Dataset entries

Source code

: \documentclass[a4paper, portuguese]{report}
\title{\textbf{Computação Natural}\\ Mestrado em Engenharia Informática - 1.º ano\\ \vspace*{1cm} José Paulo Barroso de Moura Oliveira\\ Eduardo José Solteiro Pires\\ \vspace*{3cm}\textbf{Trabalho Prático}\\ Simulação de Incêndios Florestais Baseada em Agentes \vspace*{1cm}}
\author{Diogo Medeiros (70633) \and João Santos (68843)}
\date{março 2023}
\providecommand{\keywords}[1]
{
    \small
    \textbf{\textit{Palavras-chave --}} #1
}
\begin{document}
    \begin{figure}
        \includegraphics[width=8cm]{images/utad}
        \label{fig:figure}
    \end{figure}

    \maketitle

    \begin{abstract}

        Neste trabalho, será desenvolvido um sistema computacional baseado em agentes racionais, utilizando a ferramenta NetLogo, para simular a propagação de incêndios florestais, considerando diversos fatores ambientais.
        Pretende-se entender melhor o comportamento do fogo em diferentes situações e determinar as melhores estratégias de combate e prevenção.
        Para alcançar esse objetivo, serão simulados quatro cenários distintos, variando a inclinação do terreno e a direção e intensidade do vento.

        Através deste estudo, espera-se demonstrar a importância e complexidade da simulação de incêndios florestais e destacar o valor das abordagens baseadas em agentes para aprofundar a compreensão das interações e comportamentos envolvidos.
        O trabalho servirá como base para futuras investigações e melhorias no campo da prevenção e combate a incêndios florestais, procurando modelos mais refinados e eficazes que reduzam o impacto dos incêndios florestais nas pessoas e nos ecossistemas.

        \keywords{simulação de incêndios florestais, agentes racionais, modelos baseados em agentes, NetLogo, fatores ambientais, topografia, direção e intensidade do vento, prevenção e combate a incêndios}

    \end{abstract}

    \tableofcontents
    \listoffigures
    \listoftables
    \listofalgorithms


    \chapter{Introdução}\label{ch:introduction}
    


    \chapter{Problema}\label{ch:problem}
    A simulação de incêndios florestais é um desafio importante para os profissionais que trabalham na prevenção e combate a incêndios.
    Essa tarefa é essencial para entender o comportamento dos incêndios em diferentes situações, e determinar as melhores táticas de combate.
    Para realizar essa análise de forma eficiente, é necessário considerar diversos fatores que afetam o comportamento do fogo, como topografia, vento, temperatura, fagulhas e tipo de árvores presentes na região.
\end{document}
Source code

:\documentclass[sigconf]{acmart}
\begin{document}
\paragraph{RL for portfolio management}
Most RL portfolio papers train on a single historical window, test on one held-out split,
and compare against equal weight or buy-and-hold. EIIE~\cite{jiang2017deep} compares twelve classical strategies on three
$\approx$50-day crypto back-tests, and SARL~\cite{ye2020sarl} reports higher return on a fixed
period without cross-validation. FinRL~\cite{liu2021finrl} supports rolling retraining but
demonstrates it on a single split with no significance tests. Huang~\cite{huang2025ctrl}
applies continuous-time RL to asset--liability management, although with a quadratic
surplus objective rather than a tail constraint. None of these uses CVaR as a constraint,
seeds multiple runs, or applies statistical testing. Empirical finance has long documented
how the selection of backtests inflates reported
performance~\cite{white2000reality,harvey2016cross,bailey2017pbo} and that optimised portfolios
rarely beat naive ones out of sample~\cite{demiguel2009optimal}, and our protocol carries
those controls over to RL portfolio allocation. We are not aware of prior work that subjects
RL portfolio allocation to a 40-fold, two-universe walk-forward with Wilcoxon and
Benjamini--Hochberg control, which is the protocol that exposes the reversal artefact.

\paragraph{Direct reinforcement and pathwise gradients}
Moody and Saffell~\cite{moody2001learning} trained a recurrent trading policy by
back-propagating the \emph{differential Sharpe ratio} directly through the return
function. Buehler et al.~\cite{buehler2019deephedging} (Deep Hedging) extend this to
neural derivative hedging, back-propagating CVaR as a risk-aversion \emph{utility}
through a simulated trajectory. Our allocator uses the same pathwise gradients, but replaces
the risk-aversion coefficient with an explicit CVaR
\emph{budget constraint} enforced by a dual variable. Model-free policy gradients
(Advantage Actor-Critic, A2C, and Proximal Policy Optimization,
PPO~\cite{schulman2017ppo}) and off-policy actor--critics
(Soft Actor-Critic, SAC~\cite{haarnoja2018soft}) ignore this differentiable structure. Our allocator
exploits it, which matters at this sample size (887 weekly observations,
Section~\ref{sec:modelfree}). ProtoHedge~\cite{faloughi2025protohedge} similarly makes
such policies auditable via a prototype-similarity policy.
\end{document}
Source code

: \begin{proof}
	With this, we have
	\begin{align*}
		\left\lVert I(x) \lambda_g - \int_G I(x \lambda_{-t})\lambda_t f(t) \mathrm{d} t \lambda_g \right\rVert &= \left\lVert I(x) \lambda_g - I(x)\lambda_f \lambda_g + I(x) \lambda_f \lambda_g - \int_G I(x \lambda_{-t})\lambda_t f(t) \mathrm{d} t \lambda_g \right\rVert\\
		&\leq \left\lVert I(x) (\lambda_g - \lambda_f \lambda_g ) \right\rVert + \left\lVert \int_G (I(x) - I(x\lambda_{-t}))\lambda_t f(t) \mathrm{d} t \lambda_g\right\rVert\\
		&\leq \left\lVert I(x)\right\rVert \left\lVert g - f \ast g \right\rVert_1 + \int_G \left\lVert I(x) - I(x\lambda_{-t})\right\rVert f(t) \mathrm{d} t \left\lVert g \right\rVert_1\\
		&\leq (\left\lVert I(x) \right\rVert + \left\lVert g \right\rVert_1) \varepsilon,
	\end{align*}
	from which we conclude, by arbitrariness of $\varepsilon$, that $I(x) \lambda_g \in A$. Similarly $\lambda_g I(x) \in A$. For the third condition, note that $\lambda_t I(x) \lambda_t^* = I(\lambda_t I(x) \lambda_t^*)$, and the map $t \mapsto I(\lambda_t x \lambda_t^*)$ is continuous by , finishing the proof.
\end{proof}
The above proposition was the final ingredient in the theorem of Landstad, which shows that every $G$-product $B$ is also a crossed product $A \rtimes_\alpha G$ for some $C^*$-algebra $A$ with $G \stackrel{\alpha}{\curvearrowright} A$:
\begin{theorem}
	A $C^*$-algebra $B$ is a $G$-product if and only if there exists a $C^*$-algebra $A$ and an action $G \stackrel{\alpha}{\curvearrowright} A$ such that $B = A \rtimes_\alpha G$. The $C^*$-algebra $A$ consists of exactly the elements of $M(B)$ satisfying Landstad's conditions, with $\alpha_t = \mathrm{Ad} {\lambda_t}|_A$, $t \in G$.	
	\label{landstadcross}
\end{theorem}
* * *
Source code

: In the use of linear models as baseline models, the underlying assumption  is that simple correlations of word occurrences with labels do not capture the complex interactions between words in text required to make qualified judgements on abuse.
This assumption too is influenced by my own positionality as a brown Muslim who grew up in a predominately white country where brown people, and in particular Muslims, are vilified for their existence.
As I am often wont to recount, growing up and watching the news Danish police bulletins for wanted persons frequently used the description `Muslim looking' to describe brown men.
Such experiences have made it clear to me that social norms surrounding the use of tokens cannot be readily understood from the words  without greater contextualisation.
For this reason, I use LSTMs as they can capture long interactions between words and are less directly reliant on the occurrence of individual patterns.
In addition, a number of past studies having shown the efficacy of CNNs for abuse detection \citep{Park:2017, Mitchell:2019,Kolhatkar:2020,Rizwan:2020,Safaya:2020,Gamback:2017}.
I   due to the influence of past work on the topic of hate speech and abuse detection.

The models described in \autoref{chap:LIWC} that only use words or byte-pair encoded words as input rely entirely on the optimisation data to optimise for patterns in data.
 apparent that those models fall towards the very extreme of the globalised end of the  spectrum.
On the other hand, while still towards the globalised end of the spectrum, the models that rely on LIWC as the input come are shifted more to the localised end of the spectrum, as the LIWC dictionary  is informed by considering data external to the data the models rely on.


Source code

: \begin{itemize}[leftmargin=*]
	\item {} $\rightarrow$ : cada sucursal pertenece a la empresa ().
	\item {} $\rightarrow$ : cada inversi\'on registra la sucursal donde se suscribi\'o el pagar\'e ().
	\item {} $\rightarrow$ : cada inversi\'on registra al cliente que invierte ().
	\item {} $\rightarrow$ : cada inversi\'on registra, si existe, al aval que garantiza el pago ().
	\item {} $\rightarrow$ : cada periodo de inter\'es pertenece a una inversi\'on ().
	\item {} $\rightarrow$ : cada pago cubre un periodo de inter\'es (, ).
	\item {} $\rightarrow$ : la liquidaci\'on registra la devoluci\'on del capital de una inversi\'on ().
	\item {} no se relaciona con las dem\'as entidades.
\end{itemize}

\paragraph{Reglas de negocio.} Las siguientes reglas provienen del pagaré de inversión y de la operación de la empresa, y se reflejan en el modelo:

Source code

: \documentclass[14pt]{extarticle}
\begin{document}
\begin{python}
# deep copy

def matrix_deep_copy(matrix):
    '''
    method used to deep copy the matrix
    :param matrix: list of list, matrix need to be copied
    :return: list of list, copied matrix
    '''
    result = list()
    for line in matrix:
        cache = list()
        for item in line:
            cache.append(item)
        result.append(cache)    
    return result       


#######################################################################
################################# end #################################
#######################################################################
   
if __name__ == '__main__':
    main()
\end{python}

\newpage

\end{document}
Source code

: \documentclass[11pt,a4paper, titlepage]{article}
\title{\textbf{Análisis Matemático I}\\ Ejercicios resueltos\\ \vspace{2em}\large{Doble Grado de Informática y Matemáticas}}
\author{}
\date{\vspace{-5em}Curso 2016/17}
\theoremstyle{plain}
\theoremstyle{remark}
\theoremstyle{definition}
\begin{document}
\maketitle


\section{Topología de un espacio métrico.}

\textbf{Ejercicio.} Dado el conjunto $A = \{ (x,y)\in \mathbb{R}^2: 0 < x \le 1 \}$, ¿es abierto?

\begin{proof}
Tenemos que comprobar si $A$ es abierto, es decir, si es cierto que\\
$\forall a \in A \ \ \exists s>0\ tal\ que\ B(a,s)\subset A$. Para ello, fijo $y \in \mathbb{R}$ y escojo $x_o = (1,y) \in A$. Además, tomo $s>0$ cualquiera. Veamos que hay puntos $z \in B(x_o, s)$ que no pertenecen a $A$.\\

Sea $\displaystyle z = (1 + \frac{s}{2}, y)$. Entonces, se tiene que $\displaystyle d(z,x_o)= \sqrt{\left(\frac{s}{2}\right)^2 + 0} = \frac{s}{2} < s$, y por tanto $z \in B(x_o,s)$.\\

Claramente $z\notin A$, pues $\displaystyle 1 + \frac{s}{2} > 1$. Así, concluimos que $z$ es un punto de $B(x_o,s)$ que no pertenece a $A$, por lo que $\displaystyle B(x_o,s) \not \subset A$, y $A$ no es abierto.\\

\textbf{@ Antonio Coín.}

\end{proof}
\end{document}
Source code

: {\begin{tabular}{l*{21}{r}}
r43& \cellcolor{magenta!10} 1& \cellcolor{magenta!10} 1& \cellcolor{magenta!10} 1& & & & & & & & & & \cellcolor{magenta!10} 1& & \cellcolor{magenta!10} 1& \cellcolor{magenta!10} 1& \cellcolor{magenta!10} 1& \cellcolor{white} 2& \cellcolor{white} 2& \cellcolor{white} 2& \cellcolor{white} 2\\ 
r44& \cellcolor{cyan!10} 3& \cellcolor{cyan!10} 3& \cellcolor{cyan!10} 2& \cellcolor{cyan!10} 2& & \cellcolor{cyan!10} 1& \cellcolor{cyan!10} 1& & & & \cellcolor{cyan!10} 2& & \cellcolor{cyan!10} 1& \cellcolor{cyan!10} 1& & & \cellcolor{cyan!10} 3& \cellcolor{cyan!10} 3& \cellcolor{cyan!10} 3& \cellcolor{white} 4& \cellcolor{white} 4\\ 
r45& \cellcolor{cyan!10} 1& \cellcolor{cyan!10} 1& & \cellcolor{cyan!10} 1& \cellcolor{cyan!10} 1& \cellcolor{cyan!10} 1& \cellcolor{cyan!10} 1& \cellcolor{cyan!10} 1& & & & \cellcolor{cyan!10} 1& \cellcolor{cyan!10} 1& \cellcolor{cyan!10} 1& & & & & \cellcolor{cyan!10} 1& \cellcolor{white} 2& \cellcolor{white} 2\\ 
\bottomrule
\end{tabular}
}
--
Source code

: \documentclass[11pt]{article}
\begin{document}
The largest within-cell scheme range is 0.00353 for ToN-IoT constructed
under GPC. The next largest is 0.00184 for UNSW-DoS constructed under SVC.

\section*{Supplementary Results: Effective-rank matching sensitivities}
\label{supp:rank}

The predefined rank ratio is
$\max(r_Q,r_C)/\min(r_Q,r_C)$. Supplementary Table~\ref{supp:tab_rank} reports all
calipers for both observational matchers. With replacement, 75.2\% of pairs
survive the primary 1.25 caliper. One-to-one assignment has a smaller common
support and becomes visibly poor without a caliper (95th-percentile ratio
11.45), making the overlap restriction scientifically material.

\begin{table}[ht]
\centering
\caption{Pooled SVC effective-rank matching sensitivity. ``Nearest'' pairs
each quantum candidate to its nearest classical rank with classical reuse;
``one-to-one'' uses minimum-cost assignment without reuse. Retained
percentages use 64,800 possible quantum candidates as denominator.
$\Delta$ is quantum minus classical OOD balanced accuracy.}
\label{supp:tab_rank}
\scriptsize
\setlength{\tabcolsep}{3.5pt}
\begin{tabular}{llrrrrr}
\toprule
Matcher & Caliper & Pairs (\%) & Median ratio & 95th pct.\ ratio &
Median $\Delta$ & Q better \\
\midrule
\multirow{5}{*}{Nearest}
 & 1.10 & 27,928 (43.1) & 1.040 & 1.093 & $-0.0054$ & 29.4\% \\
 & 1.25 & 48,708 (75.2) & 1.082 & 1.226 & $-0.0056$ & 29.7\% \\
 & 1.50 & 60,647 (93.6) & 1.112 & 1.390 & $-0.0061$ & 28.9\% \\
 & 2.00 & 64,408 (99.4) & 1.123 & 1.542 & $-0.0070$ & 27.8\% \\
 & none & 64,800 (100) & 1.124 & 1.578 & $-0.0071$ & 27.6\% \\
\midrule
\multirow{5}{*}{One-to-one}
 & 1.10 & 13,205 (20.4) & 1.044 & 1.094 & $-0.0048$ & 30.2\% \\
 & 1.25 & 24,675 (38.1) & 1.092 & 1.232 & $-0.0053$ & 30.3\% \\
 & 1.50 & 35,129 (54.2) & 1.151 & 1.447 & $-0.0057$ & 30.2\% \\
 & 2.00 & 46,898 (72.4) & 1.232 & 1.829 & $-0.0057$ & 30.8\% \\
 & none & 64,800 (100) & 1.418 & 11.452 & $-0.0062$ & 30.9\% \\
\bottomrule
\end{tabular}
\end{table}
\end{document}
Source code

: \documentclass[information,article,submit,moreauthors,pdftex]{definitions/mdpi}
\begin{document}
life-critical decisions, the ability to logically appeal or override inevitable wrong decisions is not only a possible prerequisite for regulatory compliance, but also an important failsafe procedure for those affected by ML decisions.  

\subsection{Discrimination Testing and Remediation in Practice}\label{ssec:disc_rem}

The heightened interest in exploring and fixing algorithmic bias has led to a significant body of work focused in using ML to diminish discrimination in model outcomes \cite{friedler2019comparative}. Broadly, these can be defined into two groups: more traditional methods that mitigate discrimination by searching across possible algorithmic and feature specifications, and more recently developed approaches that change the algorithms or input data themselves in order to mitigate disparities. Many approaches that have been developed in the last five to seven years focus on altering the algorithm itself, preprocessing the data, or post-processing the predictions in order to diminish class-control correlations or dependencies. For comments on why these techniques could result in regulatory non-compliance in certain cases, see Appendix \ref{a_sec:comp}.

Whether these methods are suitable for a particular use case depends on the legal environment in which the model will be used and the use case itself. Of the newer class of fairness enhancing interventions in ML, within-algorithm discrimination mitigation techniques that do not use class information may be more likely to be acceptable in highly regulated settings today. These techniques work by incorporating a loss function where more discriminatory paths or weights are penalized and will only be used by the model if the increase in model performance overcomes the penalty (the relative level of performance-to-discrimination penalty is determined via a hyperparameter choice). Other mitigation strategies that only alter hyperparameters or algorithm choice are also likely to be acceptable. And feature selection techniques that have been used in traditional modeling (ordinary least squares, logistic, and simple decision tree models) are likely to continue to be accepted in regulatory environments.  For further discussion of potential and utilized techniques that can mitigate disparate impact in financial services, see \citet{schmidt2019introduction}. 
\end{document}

HOW TO COMPLETE THIS TASK:
Look for the word "entender". Copy out every line of the data that has it.

RESULT OF THIS TASK:
        Pretende-se entender melhor o comportamento do fogo em diferentes situações e determinar as melhores estratégias de combate e prevenção.
    Essa tarefa é essencial para entender o comportamento dos incêndios em diferentes situações, e determinar as melhores táticas de combate.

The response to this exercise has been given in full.